▶ [Work order]
Exactly how many lines in this listing contain "theoremstyle"? Only the number is needed.

▶

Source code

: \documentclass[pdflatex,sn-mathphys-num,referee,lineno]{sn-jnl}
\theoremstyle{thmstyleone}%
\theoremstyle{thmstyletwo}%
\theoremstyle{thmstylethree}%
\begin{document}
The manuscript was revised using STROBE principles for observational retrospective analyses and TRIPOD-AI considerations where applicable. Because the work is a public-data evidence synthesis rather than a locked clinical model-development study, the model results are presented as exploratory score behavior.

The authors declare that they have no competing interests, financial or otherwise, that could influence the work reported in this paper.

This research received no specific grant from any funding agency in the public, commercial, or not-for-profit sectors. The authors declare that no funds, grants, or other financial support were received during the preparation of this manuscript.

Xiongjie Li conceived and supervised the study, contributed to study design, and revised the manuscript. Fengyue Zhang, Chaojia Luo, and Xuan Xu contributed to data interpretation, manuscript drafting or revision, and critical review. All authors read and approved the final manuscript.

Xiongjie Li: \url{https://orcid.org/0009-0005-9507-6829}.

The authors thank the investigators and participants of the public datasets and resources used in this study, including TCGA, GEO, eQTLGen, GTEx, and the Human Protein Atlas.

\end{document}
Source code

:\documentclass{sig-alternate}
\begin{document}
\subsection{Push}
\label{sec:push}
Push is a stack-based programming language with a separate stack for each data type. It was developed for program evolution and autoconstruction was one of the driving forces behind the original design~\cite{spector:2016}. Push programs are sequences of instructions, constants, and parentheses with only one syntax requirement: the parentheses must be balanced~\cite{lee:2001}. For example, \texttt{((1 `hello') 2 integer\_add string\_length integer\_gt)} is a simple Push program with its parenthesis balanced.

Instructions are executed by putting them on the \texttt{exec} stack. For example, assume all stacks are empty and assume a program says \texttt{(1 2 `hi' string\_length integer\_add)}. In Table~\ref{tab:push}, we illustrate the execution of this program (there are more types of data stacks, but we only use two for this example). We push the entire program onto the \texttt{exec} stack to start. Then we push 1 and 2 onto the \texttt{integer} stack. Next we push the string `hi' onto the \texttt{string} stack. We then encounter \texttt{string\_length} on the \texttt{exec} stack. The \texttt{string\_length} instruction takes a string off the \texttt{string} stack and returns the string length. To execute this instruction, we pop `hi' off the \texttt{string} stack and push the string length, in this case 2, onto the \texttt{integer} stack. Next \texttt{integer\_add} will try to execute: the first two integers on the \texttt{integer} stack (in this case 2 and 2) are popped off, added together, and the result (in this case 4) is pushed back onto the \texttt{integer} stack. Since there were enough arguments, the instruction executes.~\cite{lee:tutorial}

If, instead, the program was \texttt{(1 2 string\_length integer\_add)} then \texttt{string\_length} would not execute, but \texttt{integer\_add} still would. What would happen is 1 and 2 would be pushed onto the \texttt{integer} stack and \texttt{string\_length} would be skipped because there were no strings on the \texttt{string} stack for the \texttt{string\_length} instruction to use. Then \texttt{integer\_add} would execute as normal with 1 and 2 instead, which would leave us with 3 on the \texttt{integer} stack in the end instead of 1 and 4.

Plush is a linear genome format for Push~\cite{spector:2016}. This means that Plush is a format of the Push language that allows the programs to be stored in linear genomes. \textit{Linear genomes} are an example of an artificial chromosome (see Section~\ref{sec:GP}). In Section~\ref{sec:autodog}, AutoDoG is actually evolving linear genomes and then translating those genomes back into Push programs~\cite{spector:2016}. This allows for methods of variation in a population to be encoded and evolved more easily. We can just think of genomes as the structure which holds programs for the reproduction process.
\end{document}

◀

▶ [Solution for this problem]
3